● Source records
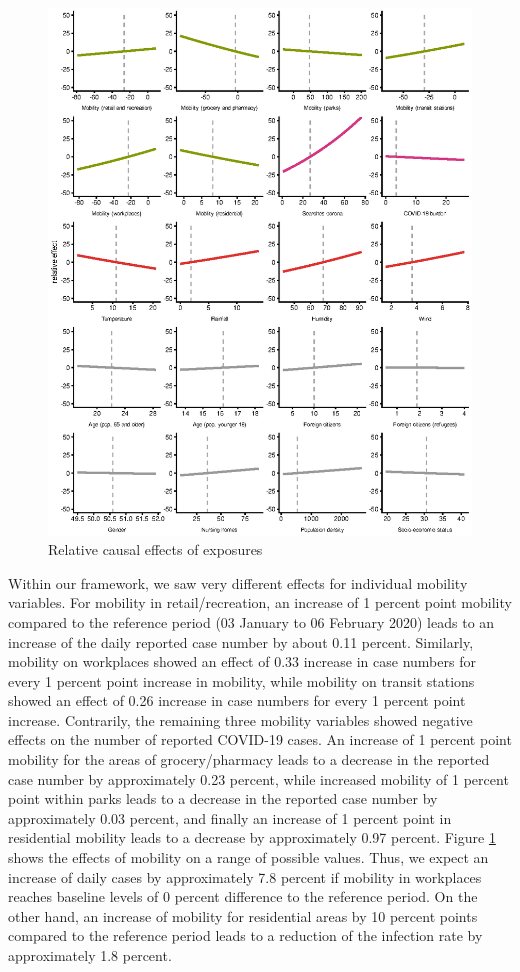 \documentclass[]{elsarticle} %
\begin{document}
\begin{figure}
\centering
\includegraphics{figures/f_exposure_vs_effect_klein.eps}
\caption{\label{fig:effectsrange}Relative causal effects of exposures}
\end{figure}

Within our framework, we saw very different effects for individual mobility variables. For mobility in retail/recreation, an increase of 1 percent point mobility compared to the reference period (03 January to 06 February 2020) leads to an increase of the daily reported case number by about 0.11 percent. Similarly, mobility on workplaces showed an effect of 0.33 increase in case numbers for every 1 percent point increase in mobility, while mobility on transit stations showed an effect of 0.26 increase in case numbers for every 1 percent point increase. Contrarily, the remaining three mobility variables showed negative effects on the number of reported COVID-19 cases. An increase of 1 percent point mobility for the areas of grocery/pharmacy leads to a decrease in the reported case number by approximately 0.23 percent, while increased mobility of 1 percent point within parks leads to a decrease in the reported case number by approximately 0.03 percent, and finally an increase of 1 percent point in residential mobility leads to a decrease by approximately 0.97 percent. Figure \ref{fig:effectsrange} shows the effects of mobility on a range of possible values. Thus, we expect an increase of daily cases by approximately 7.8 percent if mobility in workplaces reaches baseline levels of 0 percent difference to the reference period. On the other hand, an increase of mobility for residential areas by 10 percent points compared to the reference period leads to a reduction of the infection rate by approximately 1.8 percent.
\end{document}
==
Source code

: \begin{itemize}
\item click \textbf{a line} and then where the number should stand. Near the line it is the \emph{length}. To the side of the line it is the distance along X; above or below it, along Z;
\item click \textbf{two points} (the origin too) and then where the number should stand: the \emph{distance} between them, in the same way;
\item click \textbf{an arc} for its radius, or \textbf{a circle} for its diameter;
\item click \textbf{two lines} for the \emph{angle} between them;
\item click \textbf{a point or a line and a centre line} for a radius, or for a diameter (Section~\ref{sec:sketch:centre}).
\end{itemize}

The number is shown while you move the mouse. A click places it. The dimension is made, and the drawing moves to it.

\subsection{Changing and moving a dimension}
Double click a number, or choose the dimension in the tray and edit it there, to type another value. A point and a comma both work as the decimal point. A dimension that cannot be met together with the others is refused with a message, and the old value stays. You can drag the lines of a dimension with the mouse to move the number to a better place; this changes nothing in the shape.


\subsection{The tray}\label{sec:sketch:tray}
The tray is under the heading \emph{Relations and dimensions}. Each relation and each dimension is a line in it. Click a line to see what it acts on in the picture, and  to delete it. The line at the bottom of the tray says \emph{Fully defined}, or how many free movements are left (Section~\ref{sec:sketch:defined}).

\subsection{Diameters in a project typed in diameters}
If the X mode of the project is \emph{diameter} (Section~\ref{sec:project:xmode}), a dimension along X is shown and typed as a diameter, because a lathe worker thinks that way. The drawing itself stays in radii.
* * *
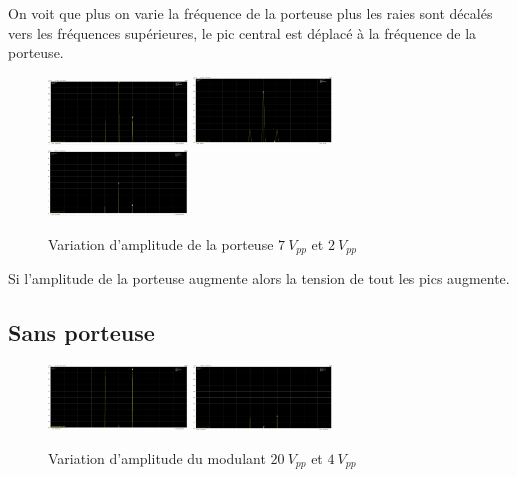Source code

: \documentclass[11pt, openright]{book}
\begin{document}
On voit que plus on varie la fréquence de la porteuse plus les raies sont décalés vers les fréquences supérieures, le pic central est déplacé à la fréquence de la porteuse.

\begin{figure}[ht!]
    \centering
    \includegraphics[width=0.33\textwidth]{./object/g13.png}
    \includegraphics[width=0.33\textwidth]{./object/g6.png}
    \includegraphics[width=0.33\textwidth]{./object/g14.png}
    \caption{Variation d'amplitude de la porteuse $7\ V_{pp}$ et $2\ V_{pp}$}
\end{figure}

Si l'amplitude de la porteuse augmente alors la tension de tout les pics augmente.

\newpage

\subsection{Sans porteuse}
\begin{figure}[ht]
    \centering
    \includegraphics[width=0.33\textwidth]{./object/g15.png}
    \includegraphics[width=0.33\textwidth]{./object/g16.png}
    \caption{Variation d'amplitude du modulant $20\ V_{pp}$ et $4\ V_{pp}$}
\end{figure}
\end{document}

● Task objective
If the string "amplitude" is in a line of the entries, pick that line out.

● Exercise response
    \caption{Variation d'amplitude de la porteuse $7\ V_{pp}$ et $2\ V_{pp}$}
Si l'amplitude de la porteuse augmente alors la tension de tout les pics augmente.
    \caption{Variation d'amplitude du modulant $20\ V_{pp}$ et $4\ V_{pp}$}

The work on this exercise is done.